A complete, exact copy of the records below is the required result.

--- Provided information Enclosed Below ---

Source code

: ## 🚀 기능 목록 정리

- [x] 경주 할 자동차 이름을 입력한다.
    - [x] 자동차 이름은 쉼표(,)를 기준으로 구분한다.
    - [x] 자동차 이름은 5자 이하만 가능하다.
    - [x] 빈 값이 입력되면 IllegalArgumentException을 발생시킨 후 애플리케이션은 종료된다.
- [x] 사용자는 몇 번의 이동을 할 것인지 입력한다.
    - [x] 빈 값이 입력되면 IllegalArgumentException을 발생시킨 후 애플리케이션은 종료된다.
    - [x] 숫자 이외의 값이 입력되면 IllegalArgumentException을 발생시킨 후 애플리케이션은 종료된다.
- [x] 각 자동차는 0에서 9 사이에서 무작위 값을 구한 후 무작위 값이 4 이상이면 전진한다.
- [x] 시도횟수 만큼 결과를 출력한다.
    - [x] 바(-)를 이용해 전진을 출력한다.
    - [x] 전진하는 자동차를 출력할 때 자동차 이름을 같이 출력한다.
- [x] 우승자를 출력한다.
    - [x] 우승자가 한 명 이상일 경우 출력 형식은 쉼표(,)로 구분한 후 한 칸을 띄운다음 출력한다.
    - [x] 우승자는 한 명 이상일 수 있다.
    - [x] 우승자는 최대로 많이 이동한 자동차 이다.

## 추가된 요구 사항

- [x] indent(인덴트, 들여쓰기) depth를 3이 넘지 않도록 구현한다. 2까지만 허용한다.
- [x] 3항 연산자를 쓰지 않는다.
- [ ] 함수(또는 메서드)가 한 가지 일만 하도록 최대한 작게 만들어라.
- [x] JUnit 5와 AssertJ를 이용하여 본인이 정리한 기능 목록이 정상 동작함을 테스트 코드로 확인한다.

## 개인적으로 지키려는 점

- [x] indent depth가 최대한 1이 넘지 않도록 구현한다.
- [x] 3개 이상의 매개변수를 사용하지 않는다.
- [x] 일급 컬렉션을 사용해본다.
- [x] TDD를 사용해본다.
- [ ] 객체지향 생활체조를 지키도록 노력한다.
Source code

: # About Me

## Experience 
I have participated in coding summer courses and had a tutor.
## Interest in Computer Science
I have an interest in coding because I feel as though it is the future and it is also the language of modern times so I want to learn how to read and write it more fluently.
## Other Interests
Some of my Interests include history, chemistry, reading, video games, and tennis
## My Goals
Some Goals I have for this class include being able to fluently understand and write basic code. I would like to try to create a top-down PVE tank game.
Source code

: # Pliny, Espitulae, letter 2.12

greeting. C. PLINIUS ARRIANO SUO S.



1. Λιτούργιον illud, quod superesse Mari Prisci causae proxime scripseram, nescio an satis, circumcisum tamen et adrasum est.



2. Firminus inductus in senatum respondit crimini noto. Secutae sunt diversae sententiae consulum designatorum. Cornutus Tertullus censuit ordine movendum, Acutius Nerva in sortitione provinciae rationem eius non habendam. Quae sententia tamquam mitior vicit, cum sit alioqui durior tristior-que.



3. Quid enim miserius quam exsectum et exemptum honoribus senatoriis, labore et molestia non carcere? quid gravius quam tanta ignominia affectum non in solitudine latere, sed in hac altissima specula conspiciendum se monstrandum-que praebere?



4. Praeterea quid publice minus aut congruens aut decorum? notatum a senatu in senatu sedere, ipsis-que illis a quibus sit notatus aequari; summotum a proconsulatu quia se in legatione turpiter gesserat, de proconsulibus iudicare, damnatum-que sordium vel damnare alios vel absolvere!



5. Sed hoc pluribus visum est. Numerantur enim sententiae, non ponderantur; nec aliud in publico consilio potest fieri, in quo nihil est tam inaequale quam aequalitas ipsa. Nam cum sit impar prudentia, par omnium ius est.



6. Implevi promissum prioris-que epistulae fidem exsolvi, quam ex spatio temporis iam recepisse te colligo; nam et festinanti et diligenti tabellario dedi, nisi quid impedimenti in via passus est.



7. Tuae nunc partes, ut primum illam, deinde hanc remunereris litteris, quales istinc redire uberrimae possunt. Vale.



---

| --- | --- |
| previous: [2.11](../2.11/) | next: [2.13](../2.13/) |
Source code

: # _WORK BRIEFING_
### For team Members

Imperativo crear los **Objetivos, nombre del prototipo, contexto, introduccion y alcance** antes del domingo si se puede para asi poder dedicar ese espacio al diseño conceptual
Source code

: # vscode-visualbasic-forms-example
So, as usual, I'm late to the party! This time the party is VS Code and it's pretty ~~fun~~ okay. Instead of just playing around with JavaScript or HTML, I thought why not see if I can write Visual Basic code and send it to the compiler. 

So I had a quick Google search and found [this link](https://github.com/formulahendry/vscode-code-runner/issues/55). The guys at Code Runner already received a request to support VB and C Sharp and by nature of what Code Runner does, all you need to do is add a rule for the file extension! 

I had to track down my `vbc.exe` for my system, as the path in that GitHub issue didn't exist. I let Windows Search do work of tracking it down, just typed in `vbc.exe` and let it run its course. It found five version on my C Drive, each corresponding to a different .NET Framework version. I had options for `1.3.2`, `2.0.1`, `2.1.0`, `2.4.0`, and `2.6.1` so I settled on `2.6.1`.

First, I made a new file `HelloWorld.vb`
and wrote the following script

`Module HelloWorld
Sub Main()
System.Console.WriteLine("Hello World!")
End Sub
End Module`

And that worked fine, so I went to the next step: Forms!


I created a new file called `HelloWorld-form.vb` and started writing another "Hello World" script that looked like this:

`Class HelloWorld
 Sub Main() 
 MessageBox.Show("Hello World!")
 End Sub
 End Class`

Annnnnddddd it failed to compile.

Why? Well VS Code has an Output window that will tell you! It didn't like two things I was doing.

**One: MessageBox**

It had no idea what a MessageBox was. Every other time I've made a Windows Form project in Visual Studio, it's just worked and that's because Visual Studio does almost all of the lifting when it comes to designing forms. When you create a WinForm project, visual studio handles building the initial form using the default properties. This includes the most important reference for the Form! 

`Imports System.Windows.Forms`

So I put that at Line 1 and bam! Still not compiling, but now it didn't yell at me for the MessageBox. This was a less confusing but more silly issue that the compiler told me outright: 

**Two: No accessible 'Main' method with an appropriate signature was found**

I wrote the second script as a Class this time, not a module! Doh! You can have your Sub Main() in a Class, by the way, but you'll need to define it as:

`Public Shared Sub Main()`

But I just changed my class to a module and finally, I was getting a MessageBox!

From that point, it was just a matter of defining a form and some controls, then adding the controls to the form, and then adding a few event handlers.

--- End of Enclosed Provided information ---

- _Exercise solution_
Source code

: ## 🚀 기능 목록 정리

- [x] 경주 할 자동차 이름을 입력한다.
    - [x] 자동차 이름은 쉼표(,)를 기준으로 구분한다.
    - [x] 자동차 이름은 5자 이하만 가능하다.
    - [x] 빈 값이 입력되면 IllegalArgumentException을 발생시킨 후 애플리케이션은 종료된다.
- [x] 사용자는 몇 번의 이동을 할 것인지 입력한다.
    - [x] 빈 값이 입력되면 IllegalArgumentException을 발생시킨 후 애플리케이션은 종료된다.
    - [x] 숫자 이외의 값이 입력되면 IllegalArgumentException을 발생시킨 후 애플리케이션은 종료된다.
- [x] 각 자동차는 0에서 9 사이에서 무작위 값을 구한 후 무작위 값이 4 이상이면 전진한다.
- [x] 시도횟수 만큼 결과를 출력한다.
    - [x] 바(-)를 이용해 전진을 출력한다.
    - [x] 전진하는 자동차를 출력할 때 자동차 이름을 같이 출력한다.
- [x] 우승자를 출력한다.
    - [x] 우승자가 한 명 이상일 경우 출력 형식은 쉼표(,)로 구분한 후 한 칸을 띄운다음 출력한다.
    - [x] 우승자는 한 명 이상일 수 있다.
    - [x] 우승자는 최대로 많이 이동한 자동차 이다.

## 추가된 요구 사항

- [x] indent(인덴트, 들여쓰기) depth를 3이 넘지 않도록 구현한다. 2까지만 허용한다.
- [x] 3항 연산자를 쓰지 않는다.
- [ ] 함수(또는 메서드)가 한 가지 일만 하도록 최대한 작게 만들어라.
- [x] JUnit 5와 AssertJ를 이용하여 본인이 정리한 기능 목록이 정상 동작함을 테스트 코드로 확인한다.

## 개인적으로 지키려는 점

- [x] indent depth가 최대한 1이 넘지 않도록 구현한다.
- [x] 3개 이상의 매개변수를 사용하지 않는다.
- [x] 일급 컬렉션을 사용해본다.
- [x] TDD를 사용해본다.
- [ ] 객체지향 생활체조를 지키도록 노력한다.
Source code

: # About Me

## Experience 
I have participated in coding summer courses and had a tutor.
## Interest in Computer Science
I have an interest in coding because I feel as though it is the future and it is also the language of modern times so I want to learn how to read and write it more fluently.
## Other Interests
Some of my Interests include history, chemistry, reading, video games, and tennis
## My Goals
Some Goals I have for this class include being able to fluently understand and write basic code. I would like to try to create a top-down PVE tank game.
Source code

: # Pliny, Espitulae, letter 2.12

greeting. C. PLINIUS ARRIANO SUO S.



1. Λιτούργιον illud, quod superesse Mari Prisci causae proxime scripseram, nescio an satis, circumcisum tamen et adrasum est.



2. Firminus inductus in senatum respondit crimini noto. Secutae sunt diversae sententiae consulum designatorum. Cornutus Tertullus censuit ordine movendum, Acutius Nerva in sortitione provinciae rationem eius non habendam. Quae sententia tamquam mitior vicit, cum sit alioqui durior tristior-que.



3. Quid enim miserius quam exsectum et exemptum honoribus senatoriis, labore et molestia non carcere? quid gravius quam tanta ignominia affectum non in solitudine latere, sed in hac altissima specula conspiciendum se monstrandum-que praebere?



4. Praeterea quid publice minus aut congruens aut decorum? notatum a senatu in senatu sedere, ipsis-que illis a quibus sit notatus aequari; summotum a proconsulatu quia se in legatione turpiter gesserat, de proconsulibus iudicare, damnatum-que sordium vel damnare alios vel absolvere!



5. Sed hoc pluribus visum est. Numerantur enim sententiae, non ponderantur; nec aliud in publico consilio potest fieri, in quo nihil est tam inaequale quam aequalitas ipsa. Nam cum sit impar prudentia, par omnium ius est.



6. Implevi promissum prioris-que epistulae fidem exsolvi, quam ex spatio temporis iam recepisse te colligo; nam et festinanti et diligenti tabellario dedi, nisi quid impedimenti in via passus est.



7. Tuae nunc partes, ut primum illam, deinde hanc remunereris litteris, quales istinc redire uberrimae possunt. Vale.



---

| --- | --- |
| previous: [2.11](../2.11/) | next: [2.13](../2.13/) |
Source code

: # _WORK BRIEFING_
### For team Members

Imperativo crear los **Objetivos, nombre del prototipo, contexto, introduccion y alcance** antes del domingo si se puede para asi poder dedicar ese espacio al diseño conceptual
Source code

: # vscode-visualbasic-forms-example
So, as usual, I'm late to the party! This time the party is VS Code and it's pretty ~~fun~~ okay. Instead of just playing around with JavaScript or HTML, I thought why not see if I can write Visual Basic code and send it to the compiler. 

So I had a quick Google search and found [this link](https://github.com/formulahendry/vscode-code-runner/issues/55). The guys at Code Runner already received a request to support VB and C Sharp and by nature of what Code Runner does, all you need to do is add a rule for the file extension! 

I had to track down my `vbc.exe` for my system, as the path in that GitHub issue didn't exist. I let Windows Search do work of tracking it down, just typed in `vbc.exe` and let it run its course. It found five version on my C Drive, each corresponding to a different .NET Framework version. I had options for `1.3.2`, `2.0.1`, `2.1.0`, `2.4.0`, and `2.6.1` so I settled on `2.6.1`.

First, I made a new file `HelloWorld.vb`
and wrote the following script

`Module HelloWorld
Sub Main()
System.Console.WriteLine("Hello World!")
End Sub
End Module`

And that worked fine, so I went to the next step: Forms!


I created a new file called `HelloWorld-form.vb` and started writing another "Hello World" script that looked like this:

`Class HelloWorld
 Sub Main() 
 MessageBox.Show("Hello World!")
 End Sub
 End Class`

Annnnnddddd it failed to compile.

Why? Well VS Code has an Output window that will tell you! It didn't like two things I was doing.

**One: MessageBox**

It had no idea what a MessageBox was. Every other time I've made a Windows Form project in Visual Studio, it's just worked and that's because Visual Studio does almost all of the lifting when it comes to designing forms. When you create a WinForm project, visual studio handles building the initial form using the default properties. This includes the most important reference for the Form! 

`Imports System.Windows.Forms`

So I put that at Line 1 and bam! Still not compiling, but now it didn't yell at me for the MessageBox. This was a less confusing but more silly issue that the compiler told me outright: 

**Two: No accessible 'Main' method with an appropriate signature was found**

I wrote the second script as a Class this time, not a module! Doh! You can have your Sub Main() in a Class, by the way, but you'll need to define it as:

`Public Shared Sub Main()`

But I just changed my class to a module and finally, I was getting a MessageBox!

From that point, it was just a matter of defining a form and some controls, then adding the controls to the form, and then adding a few event handlers.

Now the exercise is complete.